DATA SHOWN =
[Start of section]

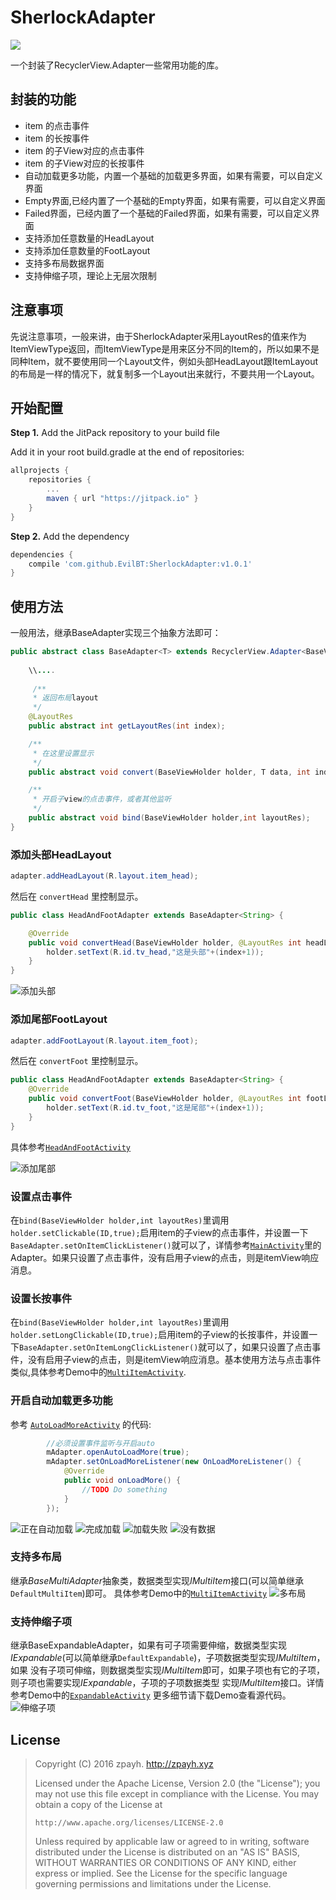 # SherlockAdapter
[![](https://jitpack.io/v/EvilBT/SherlockAdapter.svg)](https://jitpack.io/#EvilBT/SherlockAdapter)

一个封装了RecyclerView.Adapter一些常用功能的库。
## 封装的功能
- item 的点击事件
- item 的长按事件
- item 的子View对应的点击事件
- item 的子View对应的长按事件
- 自动加载更多功能，内置一个基础的加载更多界面，如果有需要，可以自定义界面
- Empty界面,已经内置了一个基础的Empty界面，如果有需要，可以自定义界面
- Failed界面，已经内置了一个基础的Failed界面，如果有需要，可以自定义界面
- 支持添加任意数量的HeadLayout
- 支持添加任意数量的FootLayout
- 支持多布局数据界面
- 支持伸缩子项，理论上无层次限制

## 注意事项
先说注意事项，一般来讲，由于SherlockAdapter采用LayoutRes的值来作为ItemViewType返回，而ItemViewType是用来区分不同的Item的，所以如果不是同种Item，就不要使用同一个Layout文件，例如头部HeadLayout跟ItemLayout的布局是一样的情况下，就复制多一个Layout出来就行，不要共用一个Layout。

## 开始配置
**Step 1.** Add the JitPack repository to your build file

Add it in your root build.gradle at the end of repositories:
``` gradle
allprojects {
	repositories {
		...
		maven { url "https://jitpack.io" }
	}
}
```
**Step 2.** Add the dependency
``` gradle
dependencies {
    compile 'com.github.EvilBT:SherlockAdapter:v1.0.1'
}
```

## 使用方法

一般用法，继承BaseAdapter<T>实现三个抽象方法即可：
``` java
public abstract class BaseAdapter<T> extends RecyclerView.Adapter<BaseViewHolder>{    
    
    \\....
    
     /**
     * 返回布局layout
     */
    @LayoutRes
    public abstract int getLayoutRes(int index);

    /**
     * 在这里设置显示
     */
    public abstract void convert(BaseViewHolder holder, T data, int index);

    /**
     * 开启子view的点击事件，或者其他监听
     */
    public abstract void bind(BaseViewHolder holder,int layoutRes);
}
```
### 添加头部HeadLayout
``` java 
adapter.addHeadLayout(R.layout.item_head);
```
然后在 `convertHead` 里控制显示。
``` java
public class HeadAndFootAdapter extends BaseAdapter<String> {

    @Override
    public void convertHead(BaseViewHolder holder, @LayoutRes int headLayout, int index) {
        holder.setText(R.id.tv_head,"这是头部"+(index+1));
    }
}
```
![添加头部](http://o9qzkbu2x.bkt.clouddn.com/8.jpg?imageMogr2/auto-orient/thumbnail/300x)
### 添加尾部FootLayout
``` java 
adapter.addFootLayout(R.layout.item_foot);
```
然后在 `convertFoot` 里控制显示。
``` java
public class HeadAndFootAdapter extends BaseAdapter<String> {
    @Override
    public void convertFoot(BaseViewHolder holder, @LayoutRes int footLayout, int index) {
        holder.setText(R.id.tv_foot,"这是尾部"+(index+1));
    }
}
```
具体参考[`HeadAndFootActivity`](https://github.com/EvilBT/SherlockAdapter/blob/master/app/src/main/java/xyz/zpayh/myadapter/HeadAndFootActivity.java)

![添加尾部](http://o9qzkbu2x.bkt.clouddn.com/7.jpg?imageMogr2/auto-orient/thumbnail/300x)
### 设置点击事件
在`bind(BaseViewHolder holder,int layoutRes)`里调用`holder.setClickable(ID,true);`启用item的子view的点击事件，并设置一下`BaseAdapter.setOnItemClickListener()`就可以了，详情参考[`MainActivity`](https://github.com/EvilBT/SherlockAdapter/blob/master/app/src/main/java/xyz/zpayh/myadapter/MainActivity.java)里的Adapter。如果只设置了点击事件，没有启用子view的点击，则是itemView响应消息。
### 设置长按事件
在`bind(BaseViewHolder holder,int layoutRes)`里调用`holder.setLongClickable(ID,true);`启用item的子view的长按事件，并设置一下`BaseAdapter.setOnItemLongClickListener()`就可以了，如果只设置了点击事件，没有启用子view的点击，则是itemView响应消息。基本使用方法与点击事件类似,具体参考Demo中的[`MultiItemActivity`](https://github.com/EvilBT/SherlockAdapter/blob/master/app/src/main/java/xyz/zpayh/myadapter/MultiItemActivity.java).
### 开启自动加载更多功能
参考 [`AutoLoadMoreActivity`](https://github.com/EvilBT/SherlockAdapter/blob/master/app/src/main/java/xyz/zpayh/myadapter/AutoLoadMoreActivity.java) 的代码:
``` java
        //必须设置事件监听与开启auto
        mAdapter.openAutoLoadMore(true);
        mAdapter.setOnLoadMoreListener(new OnLoadMoreListener() {
            @Override
            public void onLoadMore() {
                //TODO Do something
            }
        });
``` 
![正在自动加载](http://o9qzkbu2x.bkt.clouddn.com/4.jpg?imageMogr2/auto-orient/thumbnail/300x)
![完成加载](http://o9qzkbu2x.bkt.clouddn.com/1.jpg?imageMogr2/auto-orient/thumbnail/300x)
![加载失败](http://o9qzkbu2x.bkt.clouddn.com/3.jpg?imageMogr2/auto-orient/thumbnail/300x)
![没有数据](http://o9qzkbu2x.bkt.clouddn.com/2.jpg?imageMogr2/auto-orient/thumbnail/300x)
### 支持多布局
继承*BaseMultiAdapter*抽象类，数据类型实现*IMultiItem*接口(可以简单继承`DefaultMultiItem`)即可。
具体参考Demo中的[`MultiItemActivity`](https://github.com/EvilBT/SherlockAdapter/blob/master/app/src/main/java/xyz/zpayh/myadapter/MultiItemActivity.java)
![多布局](http://o9qzkbu2x.bkt.clouddn.com/5.jpg?imageMogr2/auto-orient/thumbnail/300x)
### 支持伸缩子项
继承BaseExpandableAdapter，如果有可子项需要伸缩，数据类型实现*IExpandable*(可以简单继承`DefaultExpandable`)，子项数据类型实现*IMultiItem*，如果
没有子项可伸缩，则数据类型实现*IMultiItem*即可，如果子项也有它的子项，则子项也需要实现*IExpandable*，子项的子项数据类型
实现*IMultiItem*接口。详情参考Demo中的[`ExpandableActivity`](https://github.com/EvilBT/SherlockAdapter/blob/master/app/src/main/java/xyz/zpayh/myadapter/ExpandableActivity.java)
更多细节请下载Demo查看源代码。
![伸缩子项](http://o9qzkbu2x.bkt.clouddn.com/6.jpg?imageMogr2/auto-orient/thumbnail/300x)
## License

> Copyright (C) 2016 zpayh.
     http://zpayh.xyz
>
>  Licensed under the Apache License, Version 2.0 (the "License");
  you may not use this file except in compliance with the License.
  You may obtain a copy of the License at
>
>     http://www.apache.org/licenses/LICENSE-2.0
>
>  Unless required by applicable law or agreed to in writing, software
  distributed under the License is distributed on an "AS IS" BASIS,
  WITHOUT WARRANTIES OR CONDITIONS OF ANY KIND, either express or implied.
  See the License for the specific language governing permissions and
  limitations under the License.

[End of section]

EXERCISE GOAL = The expected output is each line of the records above that includes the word "file".

WRITTEN ANSWER =
**Step 1.** Add the JitPack repository to your build file
  you may not use this file except in compliance with the License.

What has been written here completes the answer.